Los minutos que precedían a la conclusión del sábado y al inicio de la madrugada del domingo despedían un particular aroma a desesperación diluida en litros de alcohol y, en consonancia, a malísimas decisiones tomadas al tuntún. El desenlace de una noche dependía, en gran parte, de ese corto lapso y del efecto que provocaba en quienes lo vivían.

El efecto Último día en la Tierra, como Ginger y yo lo llamábamos, era el causante de que enviaras ese fatídico mensaje a tu ex o a ese chico del que prometiste no enamorarte porque «era sólo sexo». También era el culpable de que bebieras esa copa de más que te llevaba directa a la taza del váter —si llegabas, claro— o que asaltases la boca de un desconocido del que al día siguiente sólo recordarías que se quedó frito en la cama antes de empezar con la acción de la que tanto alardeaba.

Aquella noche, el interior de la fraternidad emanaba verdadero hedor a ese efecto, y yo llevaba respirándolo desde que entré.

—Si es que no tienes remedio —solté.

Lo primero que vi al salir del lavabo fue cómo, a unos metros de distancia, el par de tíos que Ginger había interceptado un rato antes caía vilmente en las redes de mi amiga.
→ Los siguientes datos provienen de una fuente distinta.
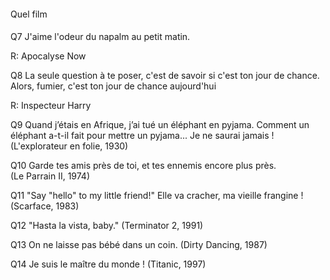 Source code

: ####
Quel film
####

Q7 J'aime l'odeur du napalm au petit matin. 

R: Apocalyse Now

Q8 La seule question à te poser, c'est de savoir si c'est ton jour de chance. Alors, fumier, c'est ton jour de chance aujourd'hui 

R: Inspecteur Harry

Q9 Quand j’étais en Afrique, j’ai tué un éléphant en pyjama. Comment un éléphant a-t-il fait pour mettre un pyjama... Je ne saurai jamais !  
(L'explorateur en folie, 1930)

Q10 Garde tes amis près de toi, et tes ennemis encore plus près.  
(Le Parrain II, 1974)

Q11 "Say "hello" to my little friend!" Elle va cracher, ma vieille frangine !  
(Scarface, 1983)

Q12 "Hasta la vista, baby."
(Terminator 2, 1991)

Q13 On ne laisse pas bébé dans un coin.
(Dirty Dancing, 1987) 

Q14 Je suis le maître du monde !
(Titanic, 1997)  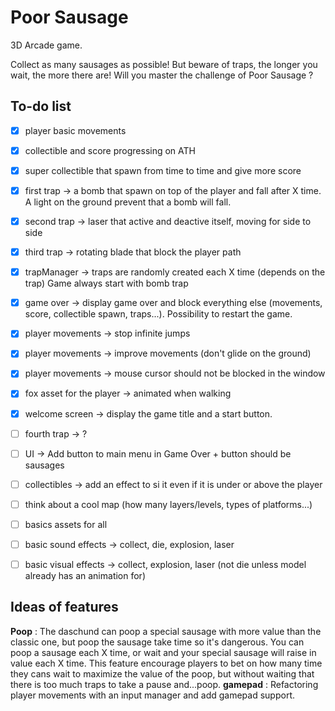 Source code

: # Poor Sausage
3D Arcade game.

Collect as many sausages as possible! But beware of traps, the longer you wait, the more there are! Will you master the challenge of Poor Sausage ?

## To-do list
- [x] player basic movements
- [x] collectible and score progressing on ATH
- [X] super collectible that spawn from time to time and give more score
- [x] first trap -> a bomb that spawn on top of the player and fall after X time. A light on the ground prevent that a bomb will fall.
- [x] second trap -> laser that active and deactive itself, moving for side to side
- [x] third trap -> rotating blade that block the player path
- [x] trapManager -> traps are randomly created each X time (depends on the trap) Game always start with bomb trap
- [x] game over -> display game over and block everything else (movements, score, collectible spawn, traps...). Possibility to restart the game.
- [x] player movements -> stop infinite jumps
- [x] player movements -> improve movements (don't glide on the ground)
- [x] player movements -> mouse cursor should not be blocked in the window
- [x] fox asset for the player -> animated when walking
- [x] welcome screen -> display the game title and a start button.


- [ ] fourth trap -> ?
- [ ] UI -> Add button to main menu in Game Over + button should be sausages
- [ ] collectibles -> add an effect to si it even if it is under or above the player
- [ ] think about a cool map (how many layers/levels, types of platforms...)
- [ ] basics assets for all
- [ ] basic sound effects -> collect, die, explosion, laser
- [ ] basic visual effects -> collect, explosion, laser (not die unless model already has an animation for)


## Ideas of features
**Poop** : The daschund can poop a special sausage with more value than the classic one, but poop the sausage take time so it's dangerous. You can poop a sausage each X time, or wait and your special sausage will raise in value each X time. This feature encourage players to bet on how many time they cans wait to maximize the value of the poop, but without waiting that there is too much traps to take a pause and...poop.
**gamepad** : Refactoring player movements with an input manager and add gamepad support.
La sonrisa juguetona en sus labios indicaba que se lo estaba pasando en grande ante los malabarismos que hacían con tal de seducirla.

Era jodidamente magnética, un auténtico imán tanto para hombres como para mujeres. Y no era para menos; Ginger se parecía más a la protagonista del cuadro renacentista de Botticeli que a una humana común y corriente, y hacía gala de su destreza en el arte del flirteo disfrutando al ver cómo aquellos que la contemplaban caían rendidos ante sus encantos. Batía las pestañas con esa gracia y distinción natural que poseía, cual noble doncella meciendo un abanico de largas y blancas plumas.

Y luego estábamos las demás, que lo intentábamos.

En situaciones como aquella, prefería darle un espacio para divertirse un rato e irme a dar una vuelta a mi aire. Así que eso fue precisamente lo que hice.

Le di un último sorbo a mi copa y me adentré en la multitud.

Los acordes de la que fue la canción del verano llegaron hasta mí desde el extremo opuesto de la estancia y, más pronto que tarde, me hallé tarareando las siguientes notas. Cerré los ojos y dejé que el ritmo de la música ahuyentara los gritos de aquellos a los que el alcohol ya les circulaba por las venas.

Bailé despacio y permití que la melodía me transportara de nuevo a los despertares en Miami, a los besos salados de las olas, la aspereza de la arena a mis pies y al embotellamiento de todos los atardeceres que pasé en la playa en la gama cromática de mi Tequila Sunrise. Mi evidente estado de embriaguez me despojó de cualquier tipo de vergüenza y, más pronto que tarde, me encontré moviéndome al ritmo tortuoso de la música, apaciguado y con un deje erótico que conseguía enloquecerme.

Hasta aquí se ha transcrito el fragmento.